Quando me visitou já era um
cadeirante, condição em que ficou por causa de um estupido atropelamento ao
atravessar uma rua tarde da noite. Como era poeta, disse que a lua estava tão
bonita que olhou para cima e não viu o carro se aproximando. Ficou lá estirado por horas, pois o motorista
não teve a dignidade de socorrê-lo, talvez por estar embriagado. Ficamos os dois a relembrar nossos tempos de
companheirismo em que distribuíamos panfletos ou fazíamos reuniões quase
festivas para criticar o governo militar e prometer o paraíso para o
proletariado. O Paulinho foi mais longe do que eu, que cedo abandonei o barco
por começar a desconfiar dos revolucionários e das possibilidades de derrubar o
governo. Alguns eram até sinceros e queriam mesmo a volta da democracia, mas
outros estavam mesmo prometendo substituir a ditadura da direita pela da
esquerda.
O meu amigo
passou por maus bocados antes do acidente que o deixou paralítico. Foi preso
duas ou três vezes e na última passou quatro meses no pau-de-arara, técnica de
tortura em que o investigado fica nu e pendurado de cabeça para baixo levando
choques na genitália e outras gentilezas com as quais os torturadores se
especializaram. Gago, não falou quase nada além de xingar os carrascos. Não
falou porque não sabia nada mesmo, pois seus irmãos há tempos estavam na
clandestinidade e passavam longe da casa dos pais que estava constantemente
vigiada. Mas numa visita do DEOPS, o Paulinho estava em casa lendo no maior
sossego, o livro Profeta Armado do Leon Trotsky. Levaram o menino como se fosse
um troféu, um achado. Fiquei sabendo da prisão pelo irmão dele. Diante disso,
eu e outros colegas, ficamos apreensivos com a possibilidade de o Paulo abrir o
bico e dar os nomes dos seus amigos mais chegados, mesmo que não fossem
relevantes para os órgãos de segurança. Mas ele resistiu firme e não disse o
nome de ninguém, nem mesmo dos seus desafetos, coisa comum naqueles tempos.
Foram quatro
meses de torturas e no final desistiram, pois chegaram à conclusão de que ele
não ia falar mesmo. Mas na pior fase das torturas ele chegou a pensar em
suicídio, simulando um encontro no viaduto do Chá com algum militante e de lá
se atiraria. Felizmente não deu certo e ele voltou para o xadrez. No último mês
em que ficou preso, encontrou outros presos que lá passavam o tempo lendo e
discutindo política, entre eles o Betinho e um advogado que se tornou famoso por
defender presos políticos depois de libertado.
Na época da
visita ele estava mais zen e planejava uma viagem de carro até os Estados
Unidos e seria, caso vingasse, o primeiro cadeirante a viajar tão longe. Lia e
relia o Grande sertão Veredas do Guimarães Rosa, seu escritor favorito, citando
de cor páginas inteiras do grande romancista.

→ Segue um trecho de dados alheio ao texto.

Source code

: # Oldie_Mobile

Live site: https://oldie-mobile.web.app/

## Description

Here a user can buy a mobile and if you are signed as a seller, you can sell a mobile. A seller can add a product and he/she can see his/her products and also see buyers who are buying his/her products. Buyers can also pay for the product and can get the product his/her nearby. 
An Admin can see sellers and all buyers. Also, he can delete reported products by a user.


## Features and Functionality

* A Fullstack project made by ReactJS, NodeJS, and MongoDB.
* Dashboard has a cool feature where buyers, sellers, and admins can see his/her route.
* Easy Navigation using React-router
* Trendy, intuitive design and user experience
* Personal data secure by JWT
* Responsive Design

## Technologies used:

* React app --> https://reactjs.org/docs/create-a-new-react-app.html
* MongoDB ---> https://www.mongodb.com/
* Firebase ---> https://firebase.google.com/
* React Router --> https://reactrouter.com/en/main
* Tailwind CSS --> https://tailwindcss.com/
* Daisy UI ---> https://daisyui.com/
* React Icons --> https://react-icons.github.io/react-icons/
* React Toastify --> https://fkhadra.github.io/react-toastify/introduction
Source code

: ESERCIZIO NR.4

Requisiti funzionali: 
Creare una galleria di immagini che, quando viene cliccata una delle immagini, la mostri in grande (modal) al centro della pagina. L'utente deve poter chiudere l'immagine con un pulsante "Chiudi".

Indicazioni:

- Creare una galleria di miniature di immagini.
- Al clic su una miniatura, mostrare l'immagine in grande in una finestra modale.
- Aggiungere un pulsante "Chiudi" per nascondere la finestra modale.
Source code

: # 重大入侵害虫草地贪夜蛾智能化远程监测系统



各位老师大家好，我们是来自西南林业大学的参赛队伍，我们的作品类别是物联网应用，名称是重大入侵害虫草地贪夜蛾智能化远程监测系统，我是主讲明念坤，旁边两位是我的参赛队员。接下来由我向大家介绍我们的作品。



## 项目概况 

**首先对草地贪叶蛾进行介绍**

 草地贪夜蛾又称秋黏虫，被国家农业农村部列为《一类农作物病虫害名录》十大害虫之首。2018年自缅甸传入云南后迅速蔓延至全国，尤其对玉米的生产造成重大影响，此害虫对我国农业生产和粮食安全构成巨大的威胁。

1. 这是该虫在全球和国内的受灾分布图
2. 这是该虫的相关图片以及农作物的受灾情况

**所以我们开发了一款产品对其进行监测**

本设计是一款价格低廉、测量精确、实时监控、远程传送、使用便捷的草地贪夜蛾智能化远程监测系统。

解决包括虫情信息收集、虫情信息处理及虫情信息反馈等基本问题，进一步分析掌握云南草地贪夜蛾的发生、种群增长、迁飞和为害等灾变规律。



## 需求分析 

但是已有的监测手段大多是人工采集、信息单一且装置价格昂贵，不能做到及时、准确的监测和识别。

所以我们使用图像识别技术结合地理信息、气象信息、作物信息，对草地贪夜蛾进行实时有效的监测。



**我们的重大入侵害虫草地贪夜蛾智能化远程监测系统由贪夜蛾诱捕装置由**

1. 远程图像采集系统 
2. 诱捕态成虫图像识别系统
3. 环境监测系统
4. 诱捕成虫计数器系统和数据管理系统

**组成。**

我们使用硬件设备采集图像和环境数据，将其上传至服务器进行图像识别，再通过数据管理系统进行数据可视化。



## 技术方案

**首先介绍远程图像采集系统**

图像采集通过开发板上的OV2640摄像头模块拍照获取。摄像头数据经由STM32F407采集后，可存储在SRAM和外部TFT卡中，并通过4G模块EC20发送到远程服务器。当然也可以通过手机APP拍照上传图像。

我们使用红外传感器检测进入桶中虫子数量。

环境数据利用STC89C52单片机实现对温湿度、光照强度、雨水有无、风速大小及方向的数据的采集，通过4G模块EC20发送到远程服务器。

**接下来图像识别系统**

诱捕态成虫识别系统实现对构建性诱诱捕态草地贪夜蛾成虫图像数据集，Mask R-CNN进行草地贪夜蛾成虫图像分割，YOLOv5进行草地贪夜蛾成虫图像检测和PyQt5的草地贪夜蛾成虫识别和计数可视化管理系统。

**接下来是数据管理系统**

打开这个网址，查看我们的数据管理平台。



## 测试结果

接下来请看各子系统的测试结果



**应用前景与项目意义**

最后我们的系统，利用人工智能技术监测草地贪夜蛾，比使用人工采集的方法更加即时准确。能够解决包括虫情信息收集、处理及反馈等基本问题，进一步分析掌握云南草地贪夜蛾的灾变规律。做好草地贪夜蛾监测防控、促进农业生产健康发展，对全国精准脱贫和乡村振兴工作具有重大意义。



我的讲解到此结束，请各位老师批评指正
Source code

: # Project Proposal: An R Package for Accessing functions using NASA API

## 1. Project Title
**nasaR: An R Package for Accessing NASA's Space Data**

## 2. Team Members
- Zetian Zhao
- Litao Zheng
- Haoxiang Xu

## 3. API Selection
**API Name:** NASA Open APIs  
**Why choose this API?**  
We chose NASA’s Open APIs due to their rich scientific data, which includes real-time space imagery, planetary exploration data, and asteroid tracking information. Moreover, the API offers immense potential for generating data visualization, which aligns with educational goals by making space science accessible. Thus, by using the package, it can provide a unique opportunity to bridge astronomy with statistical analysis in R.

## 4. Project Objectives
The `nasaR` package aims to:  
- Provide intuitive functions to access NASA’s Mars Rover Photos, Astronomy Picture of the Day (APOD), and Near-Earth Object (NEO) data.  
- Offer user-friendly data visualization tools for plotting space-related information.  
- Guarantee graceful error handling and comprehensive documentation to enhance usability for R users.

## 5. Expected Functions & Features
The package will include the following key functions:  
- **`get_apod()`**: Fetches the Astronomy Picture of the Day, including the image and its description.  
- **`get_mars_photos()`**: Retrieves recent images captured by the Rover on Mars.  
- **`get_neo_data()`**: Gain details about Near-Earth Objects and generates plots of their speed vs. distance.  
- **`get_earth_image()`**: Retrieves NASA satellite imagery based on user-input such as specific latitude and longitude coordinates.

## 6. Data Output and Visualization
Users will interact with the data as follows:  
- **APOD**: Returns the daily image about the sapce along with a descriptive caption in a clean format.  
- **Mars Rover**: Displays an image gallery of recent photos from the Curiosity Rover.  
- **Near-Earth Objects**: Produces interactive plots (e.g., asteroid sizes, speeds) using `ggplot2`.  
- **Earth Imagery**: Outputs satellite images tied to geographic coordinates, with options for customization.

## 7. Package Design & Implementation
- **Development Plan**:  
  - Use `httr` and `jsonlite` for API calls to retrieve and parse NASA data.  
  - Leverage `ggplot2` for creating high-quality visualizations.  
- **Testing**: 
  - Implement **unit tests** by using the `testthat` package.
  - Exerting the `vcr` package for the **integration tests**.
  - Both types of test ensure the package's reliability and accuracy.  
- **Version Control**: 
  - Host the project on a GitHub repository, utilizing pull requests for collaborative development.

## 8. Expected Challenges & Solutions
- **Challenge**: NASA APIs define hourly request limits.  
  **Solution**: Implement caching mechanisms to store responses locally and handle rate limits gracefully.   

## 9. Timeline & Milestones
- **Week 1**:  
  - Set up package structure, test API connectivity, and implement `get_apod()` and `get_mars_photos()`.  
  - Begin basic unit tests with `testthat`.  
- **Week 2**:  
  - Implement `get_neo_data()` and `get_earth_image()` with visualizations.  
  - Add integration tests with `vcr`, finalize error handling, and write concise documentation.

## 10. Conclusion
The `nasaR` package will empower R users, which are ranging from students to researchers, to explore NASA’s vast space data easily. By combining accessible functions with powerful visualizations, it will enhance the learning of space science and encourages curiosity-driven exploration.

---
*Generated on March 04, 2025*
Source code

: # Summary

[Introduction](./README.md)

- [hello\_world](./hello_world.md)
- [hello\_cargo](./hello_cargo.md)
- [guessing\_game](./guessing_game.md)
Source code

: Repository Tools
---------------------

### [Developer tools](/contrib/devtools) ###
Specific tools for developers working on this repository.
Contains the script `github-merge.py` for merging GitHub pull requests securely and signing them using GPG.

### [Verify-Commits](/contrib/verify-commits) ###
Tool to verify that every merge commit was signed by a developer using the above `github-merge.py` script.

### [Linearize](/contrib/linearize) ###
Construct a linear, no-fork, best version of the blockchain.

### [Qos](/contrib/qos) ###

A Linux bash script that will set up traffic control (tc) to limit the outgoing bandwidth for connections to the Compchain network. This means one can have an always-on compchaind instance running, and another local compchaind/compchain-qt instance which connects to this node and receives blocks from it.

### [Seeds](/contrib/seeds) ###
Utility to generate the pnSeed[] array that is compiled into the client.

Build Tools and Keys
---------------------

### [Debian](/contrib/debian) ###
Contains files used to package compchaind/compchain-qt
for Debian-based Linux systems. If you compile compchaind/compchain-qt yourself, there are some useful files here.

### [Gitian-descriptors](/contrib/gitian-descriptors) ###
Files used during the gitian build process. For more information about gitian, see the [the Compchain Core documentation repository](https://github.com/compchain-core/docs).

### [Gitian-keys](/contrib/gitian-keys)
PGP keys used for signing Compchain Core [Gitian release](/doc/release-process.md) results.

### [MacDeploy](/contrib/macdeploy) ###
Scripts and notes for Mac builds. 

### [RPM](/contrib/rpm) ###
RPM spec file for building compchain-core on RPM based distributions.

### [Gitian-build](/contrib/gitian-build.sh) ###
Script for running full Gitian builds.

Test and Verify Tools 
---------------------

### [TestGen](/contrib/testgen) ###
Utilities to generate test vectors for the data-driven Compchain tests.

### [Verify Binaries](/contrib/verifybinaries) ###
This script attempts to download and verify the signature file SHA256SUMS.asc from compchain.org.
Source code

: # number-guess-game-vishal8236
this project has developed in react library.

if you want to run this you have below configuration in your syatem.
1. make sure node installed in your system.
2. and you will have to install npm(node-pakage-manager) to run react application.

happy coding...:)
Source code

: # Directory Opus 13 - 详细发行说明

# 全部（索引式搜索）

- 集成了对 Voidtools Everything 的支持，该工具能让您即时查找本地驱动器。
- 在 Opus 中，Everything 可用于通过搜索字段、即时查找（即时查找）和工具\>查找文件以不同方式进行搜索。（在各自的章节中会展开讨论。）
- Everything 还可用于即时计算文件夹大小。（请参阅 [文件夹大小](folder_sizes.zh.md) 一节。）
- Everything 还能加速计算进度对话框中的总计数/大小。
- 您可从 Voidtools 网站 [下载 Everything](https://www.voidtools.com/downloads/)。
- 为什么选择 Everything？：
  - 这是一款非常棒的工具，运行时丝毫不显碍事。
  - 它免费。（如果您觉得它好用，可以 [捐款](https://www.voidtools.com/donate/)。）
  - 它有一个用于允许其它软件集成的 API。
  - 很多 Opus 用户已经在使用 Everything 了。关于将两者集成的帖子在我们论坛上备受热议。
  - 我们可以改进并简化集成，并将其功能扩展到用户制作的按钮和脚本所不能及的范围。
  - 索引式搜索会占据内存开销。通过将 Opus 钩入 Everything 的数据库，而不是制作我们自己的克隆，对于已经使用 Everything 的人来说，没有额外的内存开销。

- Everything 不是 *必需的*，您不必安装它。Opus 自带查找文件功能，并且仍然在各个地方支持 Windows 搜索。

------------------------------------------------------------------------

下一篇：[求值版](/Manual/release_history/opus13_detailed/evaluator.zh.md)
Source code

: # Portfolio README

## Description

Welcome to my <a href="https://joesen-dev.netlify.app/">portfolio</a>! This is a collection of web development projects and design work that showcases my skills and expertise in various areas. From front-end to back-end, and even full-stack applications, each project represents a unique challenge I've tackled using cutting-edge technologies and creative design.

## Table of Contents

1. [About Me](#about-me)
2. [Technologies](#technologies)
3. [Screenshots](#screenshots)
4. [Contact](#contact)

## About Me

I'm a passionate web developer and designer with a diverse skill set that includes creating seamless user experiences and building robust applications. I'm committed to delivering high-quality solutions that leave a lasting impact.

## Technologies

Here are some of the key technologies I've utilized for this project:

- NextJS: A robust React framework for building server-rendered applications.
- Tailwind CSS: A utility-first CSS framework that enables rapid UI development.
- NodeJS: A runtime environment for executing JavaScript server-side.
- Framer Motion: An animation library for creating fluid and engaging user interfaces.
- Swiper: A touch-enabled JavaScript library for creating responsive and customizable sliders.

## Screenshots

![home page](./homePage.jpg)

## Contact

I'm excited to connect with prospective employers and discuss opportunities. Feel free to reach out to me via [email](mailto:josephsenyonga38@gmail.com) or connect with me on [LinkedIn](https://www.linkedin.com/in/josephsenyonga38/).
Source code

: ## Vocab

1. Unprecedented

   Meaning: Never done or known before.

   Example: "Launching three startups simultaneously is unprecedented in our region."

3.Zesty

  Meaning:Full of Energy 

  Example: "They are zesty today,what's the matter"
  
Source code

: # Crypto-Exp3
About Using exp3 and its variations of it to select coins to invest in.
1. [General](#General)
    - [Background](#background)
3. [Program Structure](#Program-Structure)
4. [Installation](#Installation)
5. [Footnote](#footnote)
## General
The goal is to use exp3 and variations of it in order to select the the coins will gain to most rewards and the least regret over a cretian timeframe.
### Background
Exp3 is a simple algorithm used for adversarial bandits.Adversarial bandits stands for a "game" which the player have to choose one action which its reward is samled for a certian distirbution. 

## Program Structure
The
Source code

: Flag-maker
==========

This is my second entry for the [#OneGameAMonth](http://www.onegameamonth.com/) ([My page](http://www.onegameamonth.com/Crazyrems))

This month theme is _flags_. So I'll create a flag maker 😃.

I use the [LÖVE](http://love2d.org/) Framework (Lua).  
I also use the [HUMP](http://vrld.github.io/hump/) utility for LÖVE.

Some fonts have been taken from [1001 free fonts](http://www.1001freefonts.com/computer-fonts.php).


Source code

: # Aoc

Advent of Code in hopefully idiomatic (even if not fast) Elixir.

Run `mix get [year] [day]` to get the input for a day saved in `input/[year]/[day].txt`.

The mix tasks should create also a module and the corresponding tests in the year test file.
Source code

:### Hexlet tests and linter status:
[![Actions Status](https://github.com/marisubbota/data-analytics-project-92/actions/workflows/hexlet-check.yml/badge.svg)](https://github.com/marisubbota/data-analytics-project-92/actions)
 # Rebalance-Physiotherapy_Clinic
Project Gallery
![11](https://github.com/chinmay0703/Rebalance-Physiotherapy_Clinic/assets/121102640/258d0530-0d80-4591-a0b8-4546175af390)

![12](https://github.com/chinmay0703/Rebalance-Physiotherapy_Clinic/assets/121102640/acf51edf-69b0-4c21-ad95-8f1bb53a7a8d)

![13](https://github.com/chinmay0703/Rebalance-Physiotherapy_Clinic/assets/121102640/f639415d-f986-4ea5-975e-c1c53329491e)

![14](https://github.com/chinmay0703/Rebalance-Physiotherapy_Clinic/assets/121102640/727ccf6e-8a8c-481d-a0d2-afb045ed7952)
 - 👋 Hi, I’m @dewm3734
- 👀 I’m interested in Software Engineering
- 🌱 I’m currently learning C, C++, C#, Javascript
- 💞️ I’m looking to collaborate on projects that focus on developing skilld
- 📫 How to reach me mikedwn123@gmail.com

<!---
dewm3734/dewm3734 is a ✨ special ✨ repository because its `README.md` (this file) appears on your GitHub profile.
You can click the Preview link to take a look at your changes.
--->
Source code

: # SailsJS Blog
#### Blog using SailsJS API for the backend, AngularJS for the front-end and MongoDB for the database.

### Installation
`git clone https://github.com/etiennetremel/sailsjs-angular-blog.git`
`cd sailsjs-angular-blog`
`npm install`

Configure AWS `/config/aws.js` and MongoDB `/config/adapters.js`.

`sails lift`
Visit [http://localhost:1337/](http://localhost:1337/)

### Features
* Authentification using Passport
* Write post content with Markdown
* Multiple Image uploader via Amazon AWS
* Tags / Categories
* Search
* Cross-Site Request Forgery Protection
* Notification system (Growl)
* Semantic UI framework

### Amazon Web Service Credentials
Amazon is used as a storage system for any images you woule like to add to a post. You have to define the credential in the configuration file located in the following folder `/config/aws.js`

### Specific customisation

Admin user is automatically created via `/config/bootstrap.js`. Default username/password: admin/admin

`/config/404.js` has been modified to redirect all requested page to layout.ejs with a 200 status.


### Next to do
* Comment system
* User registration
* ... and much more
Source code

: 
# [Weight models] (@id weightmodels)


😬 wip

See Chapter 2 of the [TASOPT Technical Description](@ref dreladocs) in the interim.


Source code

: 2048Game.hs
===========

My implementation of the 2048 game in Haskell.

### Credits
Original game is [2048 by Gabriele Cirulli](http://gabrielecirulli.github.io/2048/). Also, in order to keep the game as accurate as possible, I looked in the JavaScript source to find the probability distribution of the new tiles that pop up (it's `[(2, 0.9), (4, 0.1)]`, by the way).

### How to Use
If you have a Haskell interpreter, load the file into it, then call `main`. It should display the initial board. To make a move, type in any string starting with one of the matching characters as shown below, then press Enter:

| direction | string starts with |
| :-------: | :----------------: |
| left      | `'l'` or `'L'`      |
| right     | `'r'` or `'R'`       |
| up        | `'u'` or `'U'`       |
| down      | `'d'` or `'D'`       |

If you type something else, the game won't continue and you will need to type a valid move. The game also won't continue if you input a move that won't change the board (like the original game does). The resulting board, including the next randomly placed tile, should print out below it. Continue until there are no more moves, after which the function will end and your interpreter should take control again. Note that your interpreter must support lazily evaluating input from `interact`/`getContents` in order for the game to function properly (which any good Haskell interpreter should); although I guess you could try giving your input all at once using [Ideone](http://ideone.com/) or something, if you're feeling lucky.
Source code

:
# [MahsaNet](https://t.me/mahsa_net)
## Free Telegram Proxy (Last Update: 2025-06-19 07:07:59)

Neste dia contou-me que passou maus bocados numa blitz policial. Após
parar o carro, o policial ordenou que saísse sem dar tempo para que ele
explicasse que era um cadeirante. Com a arma apontada para sua cabeça e
tremendo, o policial pensou que ele iria reagir e por pouco não disparou a
arma. Muito calmo, ele conseguiu tranquilizar policial até a chegada do oficial
que comandava a operação.
E a conversa com
o Paulo viajou por todos os cantos em que andou, sempre de carona, fato de que se
orgulhava por ter conhecido o Brasil e toda a América do Sul. Foi com uns
amigos, preso no Uruguai, ainda na época em que as ditaduras estavam à solta
por esses lados. A prisão foi por engano e se suspeitava que os policiais
queriam extorqui-los. Como não tinham
dinheiro, o jeito foi libertá-los. No final considerou que a prisão foi
proveitosa, pois arranjaram lugar para dormir e comida de graça.
Já com a
conversa em ritmo de cruzeiro minha filha ainda pequena, aparece com uma bela
jabuticaba e oferece para o Paulo. Ele olhou bem a jabuticaba e comentou: “É
pra levar para repartir em casa ou como aqui mesmo”. Ri muito e até demorei
para explicar que era a primeira produção e só deu mesmo meia dúzia da saborosa
fruta. E o Paulo, um naturista autodidata, discorreu longa conversa sobre a
fruta que só existe no Brasil. Contou que eu um sítio da família no sul do
estado, havia vários pés e na florada, era a alegria das abelhas que ele criava
para a produção de mel.
Às vezes ele
aparecia para tomar um vinho e fazer uma boquinha e não só uma vez dormiu em
casa sempre com a complacência da Celinha que tinha por ele muito carinho. Gostava
de um baseado, que fumava sem nenhum constrangimento, mas pedia para levá-lo
para fora para não deixar cheiro na casa.
Paulinho
viajou antes do combinado sem realizar o seu sonho de viagem deixando um filho
e, comigo, mais de mil poemas inéditos para que eu lesse e opinasse. Na sua
última visita, levou uns dez livros de minha biblioteca, que pretendia ler numa
temporada que passaria no sítio. Nunca mais voltou e só soube de sua morte após
tentar ligar para seu telefone que não atendia. Só soube mesmo depois que
consegui o telefone de sua irmã.
Lembrei do
Paulo Duarte ao ver a minha jabuticabeira carregada de flores que em breve
serão frutos que prazerosamente divido com maritacas, sabias e bem-te-vis.